In the Union Budget 2021-22, Finance Minister Nirmala Sitharaman may announce measures to attract more foreign direct investment (FDI). The government may announce steps to liberalise FDI norms in key sectors like education, insurance, pharma, manufacturing, electronics and automobile.
In the backdrop of slowing economy, there is high hope from the government to remove FDI caps in different sectors to attract substantial foreign investment. The increase in FDI limit could pave the way for foreign players who are expected to bring in new technologies, new products and ensure better market penetration. This will also ensure long-term funds stay invested in India.

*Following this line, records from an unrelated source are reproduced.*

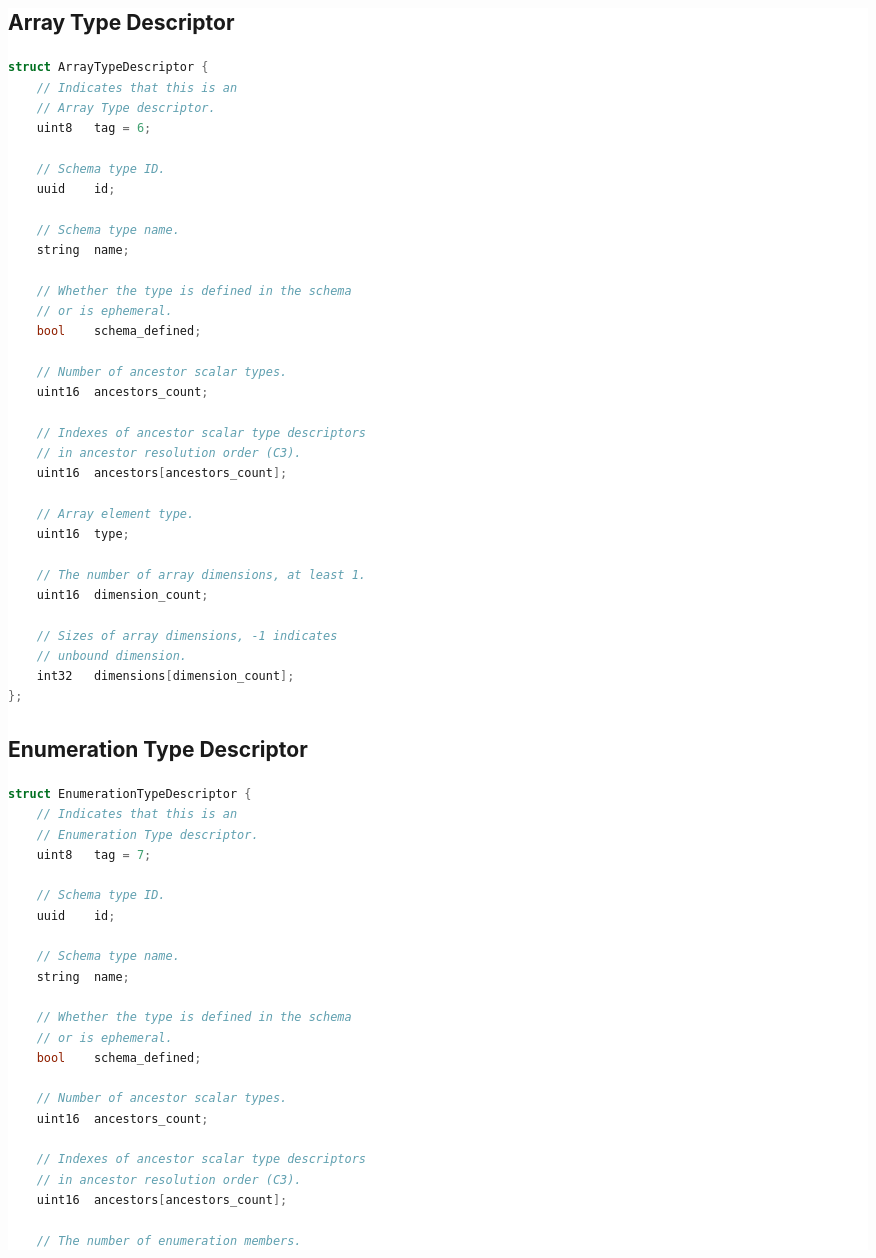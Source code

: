 ## Array Type Descriptor

```c
struct ArrayTypeDescriptor {
    // Indicates that this is an
    // Array Type descriptor.
    uint8   tag = 6;

    // Schema type ID.
    uuid    id;

    // Schema type name.
    string  name;

    // Whether the type is defined in the schema
    // or is ephemeral.
    bool    schema_defined;

    // Number of ancestor scalar types.
    uint16  ancestors_count;

    // Indexes of ancestor scalar type descriptors
    // in ancestor resolution order (C3).
    uint16  ancestors[ancestors_count];

    // Array element type.
    uint16  type;

    // The number of array dimensions, at least 1.
    uint16  dimension_count;

    // Sizes of array dimensions, -1 indicates
    // unbound dimension.
    int32   dimensions[dimension_count];
};
```

## Enumeration Type Descriptor

```c
struct EnumerationTypeDescriptor {
    // Indicates that this is an
    // Enumeration Type descriptor.
    uint8   tag = 7;

    // Schema type ID.
    uuid    id;

    // Schema type name.
    string  name;

    // Whether the type is defined in the schema
    // or is ephemeral.
    bool    schema_defined;

    // Number of ancestor scalar types.
    uint16  ancestors_count;

    // Indexes of ancestor scalar type descriptors
    // in ancestor resolution order (C3).
    uint16  ancestors[ancestors_count];

    // The number of enumeration members.
```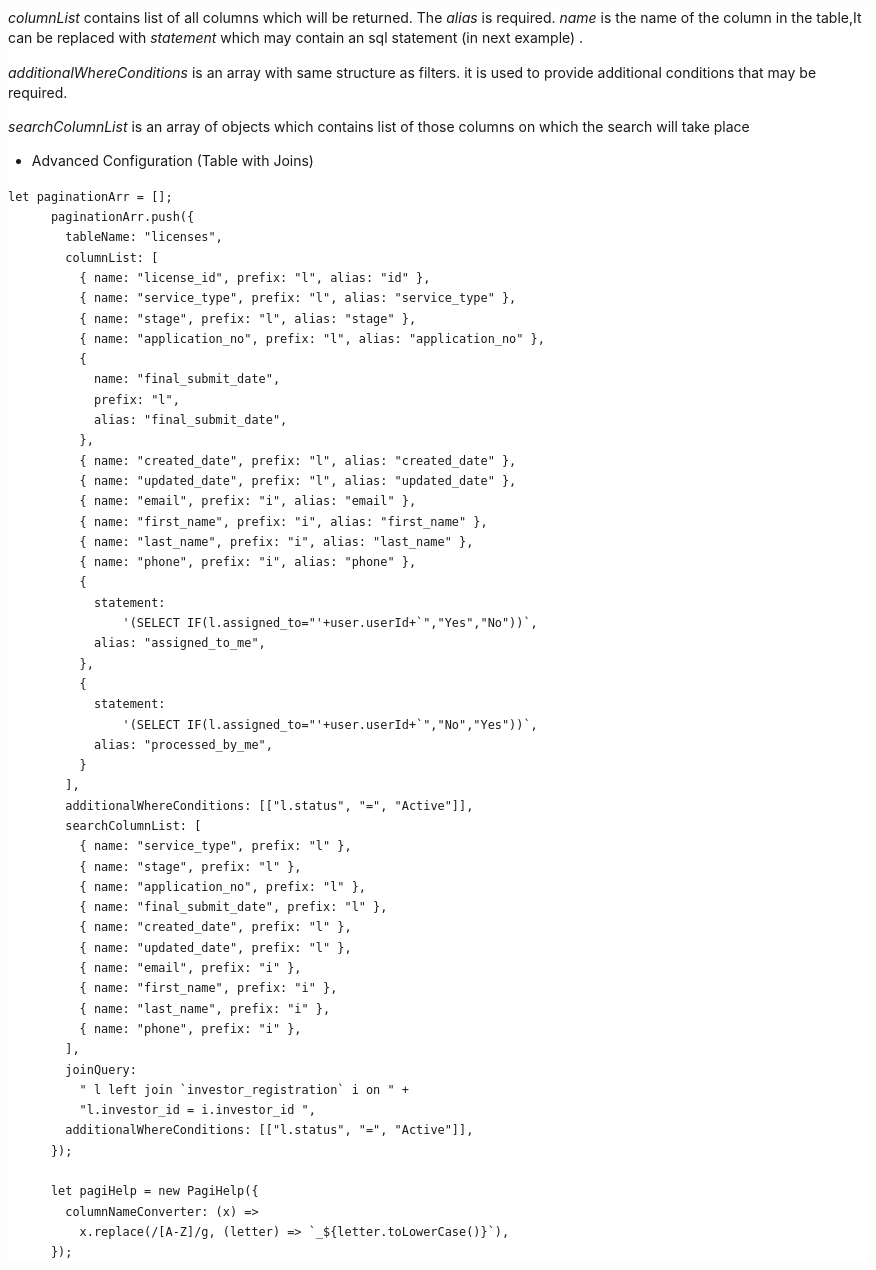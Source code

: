 *columnList* contains list of all columns which will be returned. The *alias* is required.
 *name* is the name of the column in the table,It can be replaced with *statement* which may contain an sql statement (in next example) .

*additionalWhereConditions* is an array with same structure as filters. it is used to provide additional conditions that may be required.    

*searchColumnList* is an array of objects which contains list of those columns on which the search will take place

* Advanced Configuration (Table with Joins)
```
let paginationArr = [];
      paginationArr.push({
        tableName: "licenses",
        columnList: [
          { name: "license_id", prefix: "l", alias: "id" },
          { name: "service_type", prefix: "l", alias: "service_type" },
          { name: "stage", prefix: "l", alias: "stage" },
          { name: "application_no", prefix: "l", alias: "application_no" },
          {
            name: "final_submit_date",
            prefix: "l",
            alias: "final_submit_date",
          },
          { name: "created_date", prefix: "l", alias: "created_date" },
          { name: "updated_date", prefix: "l", alias: "updated_date" },
          { name: "email", prefix: "i", alias: "email" },
          { name: "first_name", prefix: "i", alias: "first_name" },
          { name: "last_name", prefix: "i", alias: "last_name" },
          { name: "phone", prefix: "i", alias: "phone" },
          {
            statement:
                '(SELECT IF(l.assigned_to="'+user.userId+`","Yes","No"))`,
            alias: "assigned_to_me",
          },
          {
            statement:
                '(SELECT IF(l.assigned_to="'+user.userId+`","No","Yes"))`,
            alias: "processed_by_me",
          }
        ],
        additionalWhereConditions: [["l.status", "=", "Active"]],  
        searchColumnList: [
          { name: "service_type", prefix: "l" },
          { name: "stage", prefix: "l" },
          { name: "application_no", prefix: "l" },
          { name: "final_submit_date", prefix: "l" },
          { name: "created_date", prefix: "l" },
          { name: "updated_date", prefix: "l" },
          { name: "email", prefix: "i" },
          { name: "first_name", prefix: "i" },
          { name: "last_name", prefix: "i" },
          { name: "phone", prefix: "i" },
        ],
        joinQuery:
          " l left join `investor_registration` i on " +
          "l.investor_id = i.investor_id ",
        additionalWhereConditions: [["l.status", "=", "Active"]],
      });
      
      let pagiHelp = new PagiHelp({
        columnNameConverter: (x) =>
          x.replace(/[A-Z]/g, (letter) => `_${letter.toLowerCase()}`),
      });
```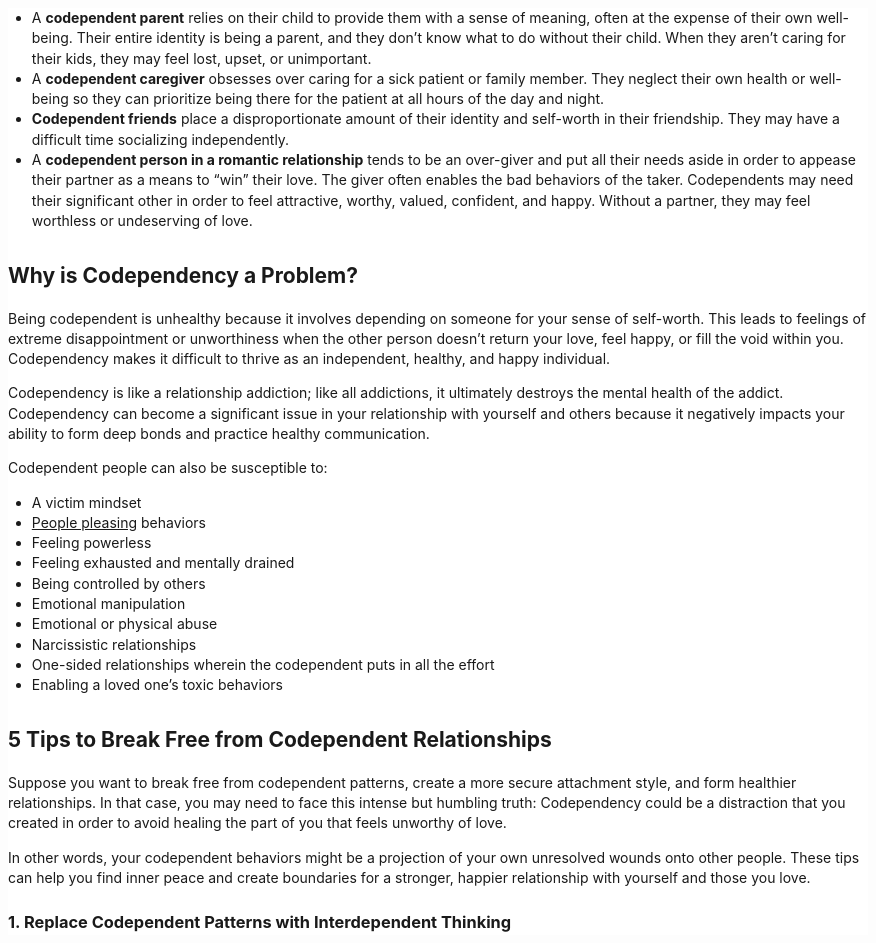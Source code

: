 - A **codependent parent** relies on their child to provide them with a sense of meaning, often at the expense of their own well-being. Their entire identity is being a parent, and they don’t know what to do without their child. When they aren’t caring for their kids, they may feel lost, upset, or unimportant.
- A **codependent caregiver** obsesses over caring for a sick patient or family member. They neglect their own health or well-being so they can prioritize being there for the patient at all hours of the day and night. 
- **Codependent friends** place a disproportionate amount of their identity and self-worth in their friendship. They may have a difficult time socializing independently. 
- A **codependent person in a romantic relationship** tends to be an over-giver and put all their needs aside in order to appease their partner as a means to “win” their love. The giver often enables the bad behaviors of the taker. Codependents may need their significant other in order to feel attractive, worthy, valued, confident, and happy. Without a partner, they may feel worthless or undeserving of love.

## Why is Codependency a Problem?

Being codependent is unhealthy because it involves depending on someone for your sense of self-worth. This leads to feelings of extreme disappointment or unworthiness when the other person doesn’t return your love, feel happy, or fill the void within you. Codependency makes it difficult to thrive as an independent, healthy, and happy individual. 

Codependency is like a relationship addiction; like all addictions, it ultimately destroys the mental health of the addict. Codependency can become a significant issue in your relationship with yourself and others because it negatively impacts your ability to form deep bonds and practice healthy communication. 

Codependent people can also be susceptible to:

- A victim mindset
- [People pleasing](https://www.scienceofpeople.com/people-pleaser/) behaviors
- Feeling powerless
- Feeling exhausted and mentally drained
- Being controlled by others 
- Emotional manipulation
- Emotional or physical abuse
- Narcissistic relationships
- One-sided relationships wherein the codependent puts in all the effort
- Enabling a loved one’s toxic behaviors

## 5 Tips to Break Free from Codependent Relationships

Suppose you want to break free from codependent patterns, create a more secure attachment style, and form healthier relationships. In that case, you may need to face this intense but humbling truth: Codependency could be a distraction that you created in order to avoid healing the part of you that feels unworthy of love. 

In other words, your codependent behaviors might be a projection of your own unresolved wounds onto other people. These tips can help you find inner peace and create boundaries for a stronger, happier relationship with yourself and those you love. 

### 1\. Replace Codependent Patterns with Interdependent Thinking
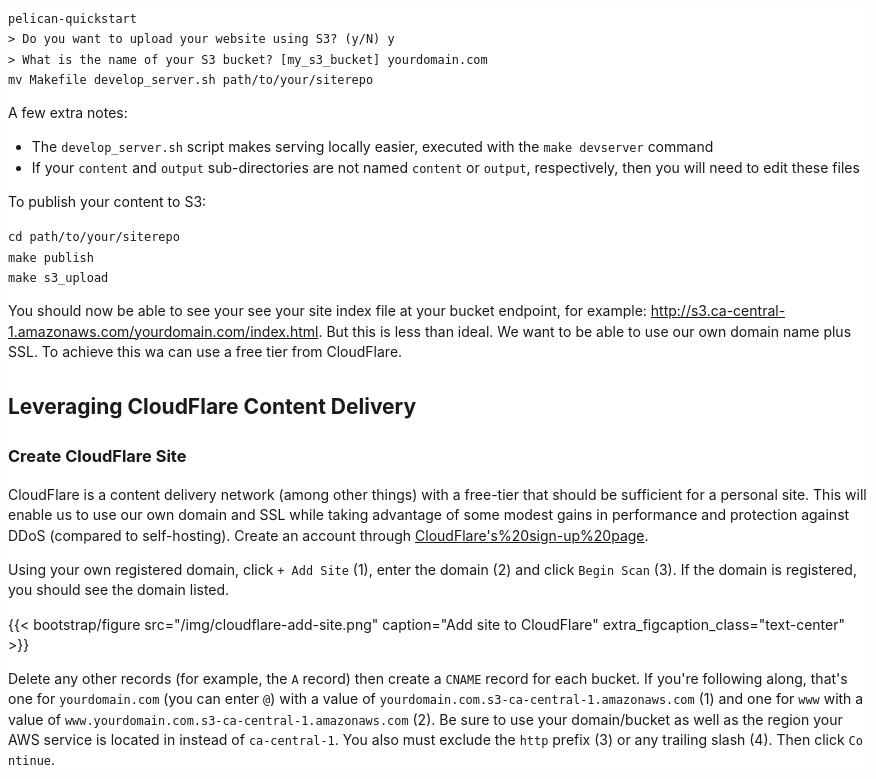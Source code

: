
 ```shell
pelican-quickstart
> Do you want to upload your website using S3? (y/N) y
> What is the name of your S3 bucket? [my_s3_bucket] yourdomain.com
mv Makefile develop_server.sh path/to/your/siterepo
```

A few extra notes:

* The `develop_server.sh` script makes serving locally easier,
  executed with the `make devserver` command
* If your `content` and `output` sub-directories are not named
  `content` or `output`, respectively, then you will need to edit
  these files

To publish your content to S3:

```shell
cd path/to/your/siterepo
make publish
make s3_upload
```

You should now be able to see your see your site index file at your
bucket endpoint, for example:
http://s3.ca-central-1.amazonaws.com/yourdomain.com/index.html. But
this is less than ideal. We want to be able to use our own domain name
plus SSL. To achieve this wa can use a free tier from CloudFlare.

## Leveraging CloudFlare Content Delivery

### Create CloudFlare Site

CloudFlare is a content delivery network (among other things) with a
free-tier that should be sufficient for a personal site. This will
enable us to use our own domain and SSL while taking advantage of some
modest gains in performance and protection against DDoS (compared to
self-hosting). Create an account through
[CloudFlare's%20sign-up%20page](https://www.cloudflare.com/a/sign-up).

Using your own registered domain, click `+ Add Site` (1), enter the
domain (2) and click `Begin Scan` (3). If the domain is registered,
you should see the domain listed.

{{< bootstrap/figure src="/img/cloudflare-add-site.png" caption="Add site to CloudFlare" extra_figcaption_class="text-center" >}}

Delete any other records (for example, the `A` record) then create a
`CNAME` record for each bucket. If you're following along, that's one
for `yourdomain.com` (you can enter `@`) with a value of
`yourdomain.com.s3-ca-central-1.amazonaws.com` (1) and one for `www`
with a value of `www.yourdomain.com.s3-ca-central-1.amazonaws.com` (2).
Be sure to use your domain/bucket as well as the region your AWS service
is located in instead of `ca-central-1`. You also must exclude the
`http` prefix (3) or any trailing slash (4). Then click `Continue`.
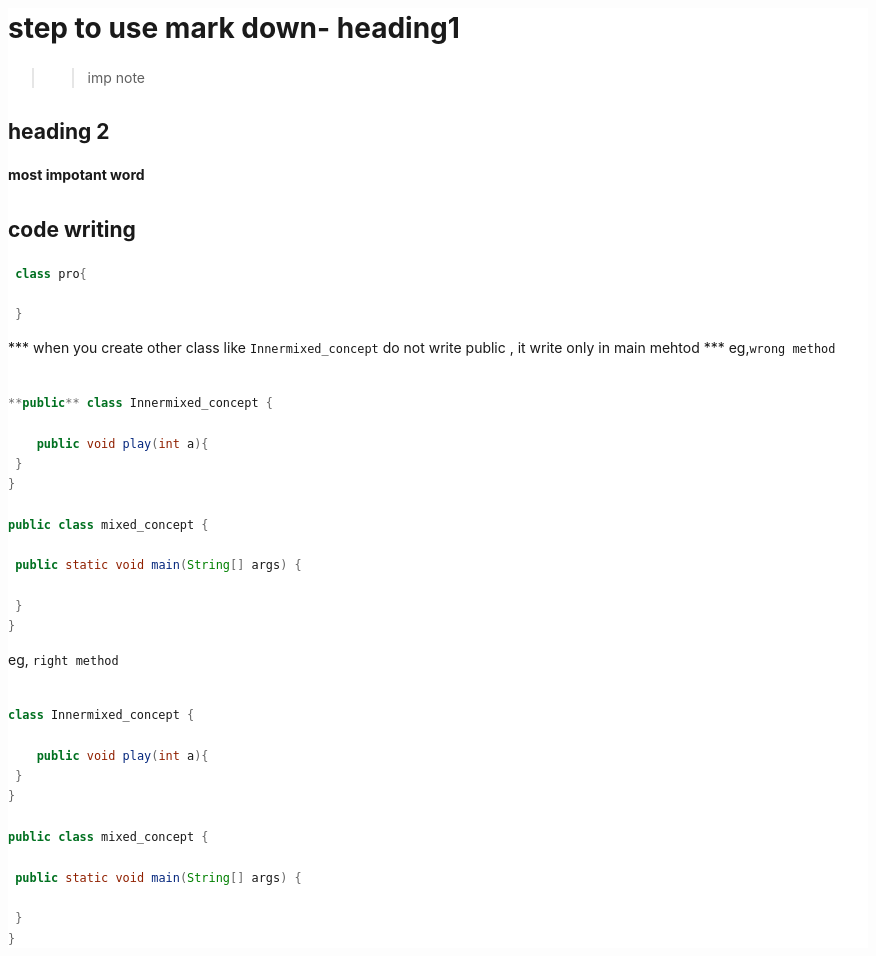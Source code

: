 
# step to use mark down- heading1
>>  imp note
## heading 2
**most impotant word**
## code  writing 
 ```java
  class pro{

  }
 ```




*** when you create  other class like ``Innermixed_concept`` do not write public , it write only in main mehtod ***
eg,`` wrong method `` 
   ```java
   
 **public** class Innermixed_concept {
 
       public void play(int a){
    }
}
           
public class mixed_concept {
    
    public static void main(String[] args) {
           
    }
}
   ```
   eg, ``right method`` 

   ```java
 
  class Innermixed_concept {
 
       public void play(int a){
    }
}
           
public class mixed_concept {
    
    public static void main(String[] args) {
           
    }
}

   ```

Recently, the government relaxed foreign investment norms in sectors such as brand retail trading, coal mining and contract manufacturing. The government allowed 100 per cent FDI in coal mining and approved 26 per cent foreign investment in digital media.
The year 2020 saw a steady rise in FDI in India, in contrast to decline in global economies, despite uncertainties looming over economic growth in wake of COVID-19 pandemic. Data with the Department for Promotion of Industry and Internal Trade (DPIIT) shows that FDI inflows in the first half of the current fiscal (April-September) stood at $30 billion, registering a 15 per cent growth over the previous year. Sectors which attracted maximum foreign inflows during April-September 2020-21 included computer software and hardware ($17.55 billion), services ($ 2.25 billion), trading ($ 949 billion), chemicals ($ 437 million) and automobile ($ 417 million).
Country-wise, Singapore emerged as the largest source of FDI in India during the period with $8.3 billion investments. It was followed by the US ($7.12 billion), Cayman Islands ($2.1 billion), Mauritius ($2 billion), the Netherlands ($1.5 billion), UK ($1.35 billion), France ($1.13 billion) and Japan ($653 million).
As per DPIIT, total FDI (including reinvested earnings) stood at about $40 billion during the first half of FY21. FDI is a major driver of economic growth and an important source of non-debt finance for the economic development of the country.